Re: UniqueKey v2 - Mailing list pgsql-hackers

From Antonin Houska
Subject Re: UniqueKey v2
Date
Msg-id 4986.1715622135@antos
Whole thread Raw
In response to Re: UniqueKey v2  (Antonin Houska <ah@cybertec.at>)
Responses Re: UniqueKey v2
List pgsql-hackers
Antonin Houska <ah@cybertec.at> wrote:

> Andy Fan <zhihuifan1213@163.com> wrote:
> > >
> > > * Combining the UKs
> > >
> > >   IMO this is the most problematic part of the patch. You call
> > >   populate_joinrel_uniquekeys() for the same join multiple times,
> >
> > Why do you think so? The below code is called in "make_join_rel"
>
> Consider join of tables "a", "b" and "c". My understanding is that
> make_join_rel() is called once with rel1={a} and rel2={b join c}, then with
> rel1={a join b} and rel2={c}, etc. I wanted to say that each call should
> produce the same set of unique keys.
>
> I need to check this part more in detail.

I think I understand now. By calling populate_joinrel_uniquekeys() for various
orderings, you can find out that various input relation unique keys can
represent the whole join. For example, if the ordering is

A JOIN (B JOIN C)

you can prove that the unique keys of A can be used for the whole join, while
for the ordering

B JOIN (A JOIN C)

you can prove the same for the unique keys of B, and so on.

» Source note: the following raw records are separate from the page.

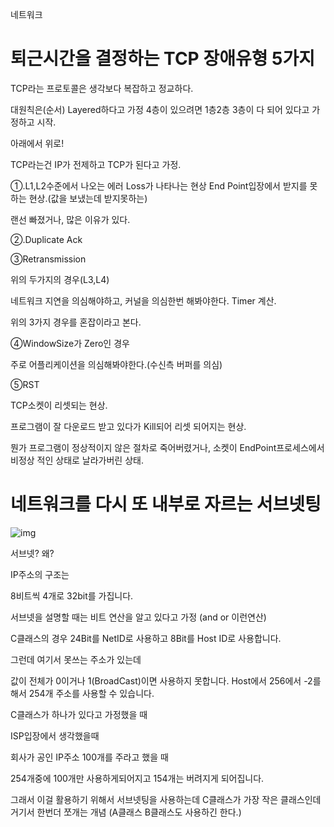 네트워크 

# 퇴근시간을 결정하는 TCP 장애유형 5가지

TCP라는 프로토콜은 생각보다 복잡하고 정교하다.

대원칙은(순서) Layered하다고 가정 4층이 있으려면 1층2층 3층이 다 되어 있다고 가정하고 시작.

아래에서 위로!

TCP라는건 IP가 전제하고 TCP가 된다고 가정.



①.L1,L2수준에서 나오는 에러 Loss가 나타나는 현상 End Point입장에서 받지를 못하는 현상.(값을 보냈는데 받지못하는)

랜선 빠졌거나, 많은 이유가 있다.

②.Duplicate Ack

③Retransmission

위의 두가지의 경우(L3,L4)

네트워크 지연을 의심해야하고, 커널을 의심한번 해봐야한다. Timer 계산.

위의 3가지 경우를 혼잡이라고 본다.



④WindowSize가 Zero인 경우

주로 어플리케이션을 의심해봐야한다.(수신측 버퍼를 의심)

⑤RST

TCP소켓이 리셋되는 현상.

프로그램이 잘 다운로드 받고 있다가 Kill되어 리셋 되어지는 현상.

뭔가 프로그램이 정상적이지 않은 절차로 죽어버렸거나, 소켓이 EndPoint프로세스에서 비정상 적인 상태로 날라가버린 상태.



# 네트워크를 다시 또 내부로 자르는 서브넷팅

![img](https://blog.kakaocdn.net/dn/IbRG5/btrHL3vip7T/n3PulC1ILGTKm5tp9KUlqK/img.png)

서브넷? 왜?

IP주소의 구조는

8비트씩 4개로 32bit를 가집니다.

서브넷을 설명할 때는 비트 연산을 알고 있다고 가정 (and or 이런연산)

C클래스의 경우 24Bit를 NetID로 사용하고 8Bit를 Host ID로 사용합니다.

그런데 여기서 못쓰는 주소가 있는데

값이 전체가 0이거나 1(BroadCast)이면 사용하지 못합니다. Host에서 256에서 -2를해서 254개 주소를 사용할 수 있습니다.

C클래스가 하나가 있다고 가정했을 때

ISP입장에서 생각했을때

회사가 공인 IP주소 100개를 주라고 했을 때 

254개중에 100개만 사용하게되어지고 154개는 버려지게 되어집니다.

그래서 이걸 활용하기 위해서 서브넷팅을 사용하는데 C클래스가 가장 작은 클래스인데 거기서 한번더 쪼개는 개념 (A클래스 B클래스도 사용하긴 한다.)



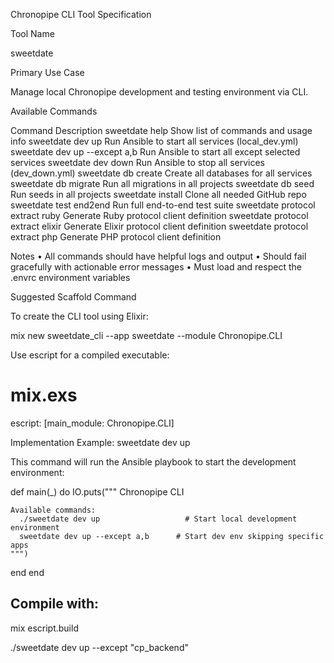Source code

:Chronopipe CLI Tool Specification

Tool Name

sweetdate

Primary Use Case

Manage local Chronopipe development and testing environment via CLI.

Available Commands

Command	Description
sweetdate help	Show list of commands and usage info
sweetdate dev up	Run Ansible to start all services (local_dev.yml)
sweetdate dev up --except a,b	Run Ansible to start all except selected services
sweetdate dev down	Run Ansible to stop all services (dev_down.yml)
sweetdate db create	Create all databases for all services
sweetdate db migrate	Run all migrations in all projects
sweetdate db seed	Run seeds in all projects
sweetdate install	Clone all needed GitHub repo
sweetdate test end2end	Run full end-to-end test suite
sweetdate protocol extract ruby	Generate Ruby protocol client definition
sweetdate protocol extract elixir	Generate Elixir protocol client definition
sweetdate protocol extract php	Generate PHP protocol client definition

Notes
	•	All commands should have helpful logs and output
	•	Should fail gracefully with actionable error messages
	•	Must load and respect the .envrc environment variables

Suggested Scaffold Command

To create the CLI tool using Elixir:

mix new sweetdate_cli --app sweetdate --module Chronopipe.CLI

Use escript for a compiled executable:

# mix.exs
escript: [main_module: Chronopipe.CLI]

Implementation Example: sweetdate dev up

This command will run the Ansible playbook to start the development environment:


  def main(_) do
    IO.puts("""
    Chronopipe CLI

    Available commands:
      ./sweetdate dev up                   # Start local development environment
      sweetdate dev up --except a,b      # Start dev env skipping specific apps
    """)
  end
end

## Compile with:
mix escript.build

./sweetdate dev up --except "cp_backend"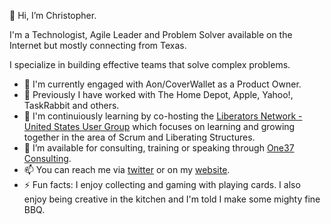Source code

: 👋 Hi, I’m Christopher.

I'm a Technologist, Agile Leader and Problem Solver available on the Internet but mostly connecting from Texas.

I specialize in building effective teams that solve complex problems.

- 🏢 I'm currently engaged with Aon/CoverWallet as a Product Owner.
- 📜 Previously I have worked with The Home Depot, Apple, Yahoo!, TaskRabbit and others.
- 🌱 I'm continuiously learning by co-hosting the [Liberators Network - United States User Group](https://github.com/theliberators/usergroups) which focuses on learning and growing together in the area of Scrum and Liberating Structures.
- 👀 I’m available for consulting, training or speaking through [One37 Consulting](https://one37.dev).
- 📫 You can reach me via [twitter](https://twitter.com/crjones) or on my [website](https://crjones.us).
- ⚡️ Fun facts: I enjoy collecting and gaming with playing cards. I also enjoy being creative in the kitchen and I'm told I make some mighty fine BBQ.

<!---
crjones/crjones is a ✨ special ✨ repository because its `README.md` (this file) appears on your GitHub profile.
You can click the Preview link to take a look at your changes.
--->
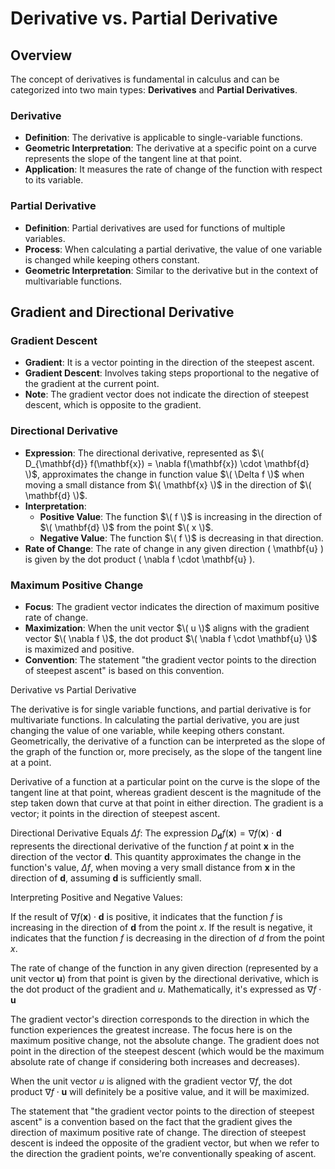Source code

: # Derivative vs. Partial Derivative

## Overview

The concept of derivatives is fundamental in calculus and can be categorized into two main types: **Derivatives** and **Partial Derivatives**.

### Derivative
- **Definition**: The derivative is applicable to single-variable functions.
- **Geometric Interpretation**: The derivative at a specific point on a curve represents the slope of the tangent line at that point.
- **Application**: It measures the rate of change of the function with respect to its variable.

### Partial Derivative
- **Definition**: Partial derivatives are used for functions of multiple variables.
- **Process**: When calculating a partial derivative, the value of one variable is changed while keeping others constant.
- **Geometric Interpretation**: Similar to the derivative but in the context of multivariable functions.

## Gradient and Directional Derivative

### Gradient Descent
- **Gradient**: It is a vector pointing in the direction of the steepest ascent.
- **Gradient Descent**: Involves taking steps proportional to the negative of the gradient at the current point.
- **Note**: The gradient vector does not indicate the direction of steepest descent, which is opposite to the gradient.

### Directional Derivative
- **Expression**: The directional derivative, represented as $\( D_{\mathbf{d}} f(\mathbf{x}) = \nabla f(\mathbf{x}) \cdot \mathbf{d} \)$, approximates the change in function value $\( \Delta f \)$ when moving a small distance from $\( \mathbf{x} \)$ in the direction of $\( \mathbf{d} \)$.
- **Interpretation**:
  - **Positive Value**: The function $\( f \)$ is increasing in the direction of $\( \mathbf{d} \)$ from the point $\( x \)$.
  - **Negative Value**: The function $\( f \)$ is decreasing in that direction.
- **Rate of Change**: The rate of change in any given direction \( \mathbf{u} \) is given by the dot product \( \nabla f \cdot \mathbf{u} \).

### Maximum Positive Change
- **Focus**: The gradient vector indicates the direction of maximum positive rate of change.
- **Maximization**: When the unit vector $\( u \)$ aligns with the gradient vector $\( \nabla f \)$, the dot product $\( \nabla f \cdot \mathbf{u} \)$ is maximized and positive.
- **Convention**: The statement "the gradient vector points to the direction of steepest ascent" is based on this convention.



Derivative vs Partial Derivative

The derivative is for single variable functions, and partial derivative is for multivariate functions. In calculating the partial derivative, you are just changing the value of one variable, while keeping others constant. Geometrically, the derivative of a function can be interpreted as the slope of the graph of the function or, more precisely, as the slope of the tangent line at a point. 

Derivative of a function at a particular point on the curve is the slope of the tangent line at that point, whereas gradient descent is the magnitude of the step taken down that curve at that point in either direction. The gradient is a vector; it points in the direction of steepest ascent.

Directional Derivative Equals $\Delta f$: The expression $D_{\mathbf{d}} f(\mathbf{x}) = \nabla f(\mathbf{x}) \cdot \mathbf{d}$ represents the directional derivative of the function $f$ at point $\mathbf{x}$ in the direction of the vector $\mathbf{d}$. This quantity approximates the change in the function's value, $\Delta f$, when moving a very small distance from $\mathbf{x}$ in the direction of $\mathbf{d}$, assuming $\mathbf{d}$ is sufficiently small. 

Interpreting Positive and Negative Values:

If the result of $\nabla f(\mathbf{x}) \cdot \mathbf{d}$ is positive, it indicates that the function $f$ is increasing in the direction of 
$\mathbf{d}$ from the point $x$. If the result is negative, it indicates that the function $f$ is decreasing in the direction of $d$ from the point $x$.

The rate of change of the function in any given direction (represented by a unit vector 
$\mathbf{u}$) from that point is given by the directional derivative, which is the dot product of the gradient and $u$. Mathematically, it's expressed as $\nabla f \cdot \mathbf{u}$


The gradient vector's direction corresponds to the direction in which the function experiences the greatest increase. The focus here is on the maximum positive change, not the absolute change. The gradient does not point in the direction of the steepest descent (which would be the maximum absolute rate of change if considering both increases and decreases).

 When the unit vector $u$ is aligned with the gradient vector $\nabla f$, the dot product $\nabla f \cdot \mathbf{u}$ will definitely be a positive value, and it will be maximized.

The statement that "the gradient vector points to the direction of steepest ascent" is a convention based on the fact that the gradient gives the direction of maximum positive rate of change. The direction of steepest descent is indeed the opposite of the gradient vector, but when we refer to the direction the gradient points, we're conventionally speaking of ascent.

> > Is your original question is about populate_joinrel_uniquekey_for_rel
> > rather than populate_joinrel_uniquekeys? We have the below codes:
> >
> >     outeruk_still_valid = populate_joinrel_uniquekey_for_rel(root, joinrel, outerrel,
> >                                                              innerrel, restrictlist);
> >     inneruk_still_valid = populate_joinrel_uniquekey_for_rel(root, joinrel, innerrel,
> >                                                              outerrel, restrictlist);
> >
> > This is mainly because of the following theory. Quoted from
> > README.uniquekey. Let's called this as "rule 1".
> >
> > """
> > How to maintain the uniquekey?
> > -------------------------------
> > .. From the join relation, it is maintained with two rules:
> >
> > - the uniquekey in one side is still unique if it can't be duplicated
> >   after the join. for example:
> >
> >   SELECT t1.pk FROM t1 JOIN t2 ON t1.a = t2.pk;
> >   UniqueKey on t1:  t1.pk
> >   UniqueKey on t1 Join t2:  t1.pk
> > """
> >
> > AND the blow codes:
> >
> >
> >     if (outeruk_still_valid || inneruk_still_valid)
> >
> >         /*
> >          * the uniquekey on outers or inners have been added into joinrel so
> >          * the combined uniuqekey from both sides is not needed.
> >          */
> >         return;
> >
> >
> > We don't create the component uniquekey if any one side of the boths
> > sides is unique already. For example:
> >
> > "(t1.id) in joinrel(t1, t2) is unique" OR "(t2.id) in joinrel is
> > unique", there is no need to create component UniqueKey (t1.id, t2.id);
>
> ok, I need to check more in detail how this part works.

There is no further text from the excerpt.